Experimental Thermal Stimulation of the Rotokawa Andesite (2015)
AuthorsSiratovich, P., Cole, J., Heap, M., Villeneuve, M., Reuschlé, T., Swanson, K., Kennedy, B., Gravley, D., Lavallée, Y.show all
Thermal cycling of rock by heating and rapid quenching in water significantly affects its physical, mechanical and elastic properties. In this study we present a novel technique where specially designed equipment simulates the cyclic thermal stimulation processes employed by the conventional geothermal industry. To enhance productivity and injectivity of geothermal wells, geothermal operators commonly inject fluids cooler than reservoirs into wells at pressures less than natural fracture gradients which can result in enhanced fluid handling capacities. In an attempt to better understand this process, the investigation of thermal stimulation at a laboratory scale has been conceived and implemented. We have designed and built an apparatus that allows the heating and quenching of representative samples by thermal stimulation in a pressure vessel capable of attaining 350°C and 24 MPa and sustaining pressure during quenching cycles. Core sourced from production wells in an active commercial geothermal field has been tested in the apparatus. Our studies have characterized specimens prior to and subsequent to thermal stimulation for density, porosity, permeability, micro-structural texture, mineralogical fabrics, acoustic velocities, dynamic and static elastic moduli.

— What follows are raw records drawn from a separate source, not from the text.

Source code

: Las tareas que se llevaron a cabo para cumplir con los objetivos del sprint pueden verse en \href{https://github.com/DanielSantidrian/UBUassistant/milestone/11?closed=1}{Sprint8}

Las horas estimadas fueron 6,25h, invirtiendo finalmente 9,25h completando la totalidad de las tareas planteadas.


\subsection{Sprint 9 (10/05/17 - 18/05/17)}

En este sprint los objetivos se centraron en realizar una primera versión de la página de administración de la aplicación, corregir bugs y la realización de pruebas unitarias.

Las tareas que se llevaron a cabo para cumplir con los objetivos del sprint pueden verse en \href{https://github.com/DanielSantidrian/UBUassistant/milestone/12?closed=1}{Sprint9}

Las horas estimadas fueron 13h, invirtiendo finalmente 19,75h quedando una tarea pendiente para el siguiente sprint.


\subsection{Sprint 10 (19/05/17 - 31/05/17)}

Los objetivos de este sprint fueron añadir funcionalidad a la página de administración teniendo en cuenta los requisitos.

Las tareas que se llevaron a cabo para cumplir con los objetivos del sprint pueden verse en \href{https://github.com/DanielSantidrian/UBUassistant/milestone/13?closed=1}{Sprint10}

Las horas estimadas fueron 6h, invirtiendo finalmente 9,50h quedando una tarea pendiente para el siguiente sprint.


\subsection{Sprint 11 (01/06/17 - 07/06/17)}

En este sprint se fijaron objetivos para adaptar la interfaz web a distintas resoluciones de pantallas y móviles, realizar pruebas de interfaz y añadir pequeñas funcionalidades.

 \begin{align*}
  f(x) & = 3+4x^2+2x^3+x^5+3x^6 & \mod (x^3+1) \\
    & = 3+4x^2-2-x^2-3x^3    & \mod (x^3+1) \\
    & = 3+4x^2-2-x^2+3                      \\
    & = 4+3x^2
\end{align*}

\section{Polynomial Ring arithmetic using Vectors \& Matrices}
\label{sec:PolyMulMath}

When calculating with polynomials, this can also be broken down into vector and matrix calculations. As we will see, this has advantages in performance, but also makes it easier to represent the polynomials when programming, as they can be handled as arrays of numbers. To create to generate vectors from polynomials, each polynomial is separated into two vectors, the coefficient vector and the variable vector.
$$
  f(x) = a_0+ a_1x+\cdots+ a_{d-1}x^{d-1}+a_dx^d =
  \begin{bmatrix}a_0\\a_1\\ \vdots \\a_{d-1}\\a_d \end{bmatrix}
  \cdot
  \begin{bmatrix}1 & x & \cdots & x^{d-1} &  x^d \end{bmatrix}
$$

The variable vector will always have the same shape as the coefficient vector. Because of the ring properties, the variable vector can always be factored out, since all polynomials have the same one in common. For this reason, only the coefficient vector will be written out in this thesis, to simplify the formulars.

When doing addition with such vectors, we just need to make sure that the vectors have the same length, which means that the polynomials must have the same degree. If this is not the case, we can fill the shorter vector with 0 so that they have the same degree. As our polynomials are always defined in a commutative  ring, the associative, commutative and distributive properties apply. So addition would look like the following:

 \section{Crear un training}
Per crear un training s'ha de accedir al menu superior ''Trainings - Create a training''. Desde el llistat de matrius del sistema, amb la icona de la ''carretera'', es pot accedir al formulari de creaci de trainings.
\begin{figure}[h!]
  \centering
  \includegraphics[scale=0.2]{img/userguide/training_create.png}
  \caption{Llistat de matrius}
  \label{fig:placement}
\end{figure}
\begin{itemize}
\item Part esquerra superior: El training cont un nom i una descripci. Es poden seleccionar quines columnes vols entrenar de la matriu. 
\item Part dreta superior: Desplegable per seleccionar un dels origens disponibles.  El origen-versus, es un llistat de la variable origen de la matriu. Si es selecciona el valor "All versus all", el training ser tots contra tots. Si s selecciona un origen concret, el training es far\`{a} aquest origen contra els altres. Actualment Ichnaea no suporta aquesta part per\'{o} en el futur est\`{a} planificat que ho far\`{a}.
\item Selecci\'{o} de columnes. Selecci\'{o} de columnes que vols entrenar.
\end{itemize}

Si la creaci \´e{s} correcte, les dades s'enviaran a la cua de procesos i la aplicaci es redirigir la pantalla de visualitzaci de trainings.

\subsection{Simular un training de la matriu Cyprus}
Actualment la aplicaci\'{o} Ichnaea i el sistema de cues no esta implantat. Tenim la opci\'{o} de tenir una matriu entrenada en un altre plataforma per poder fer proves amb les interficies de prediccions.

Our results indicate that our stimulation apparatus is capable of enhancing both microscopic and macroscopic permeability, increasing porosity, reducing bulk density and attenuating seismic velocities. We have enhanced porosity in our specimens by up to 1.0 (vol% ) over original values, attenuated compressional wave velocities by up to 15% and enhanced permeabilities by nearly an order of magnitude over initially observed values. We utilize scanning electron microscopy to evaluate the microstructural change to samples, supplementing physical property investigations. The results imply that thermal stimulation can be successfully replicated in the laboratory and is coupled with both thermal and chemical components. The implications of this study for future laboratory and field scale stimulation testing are then considered.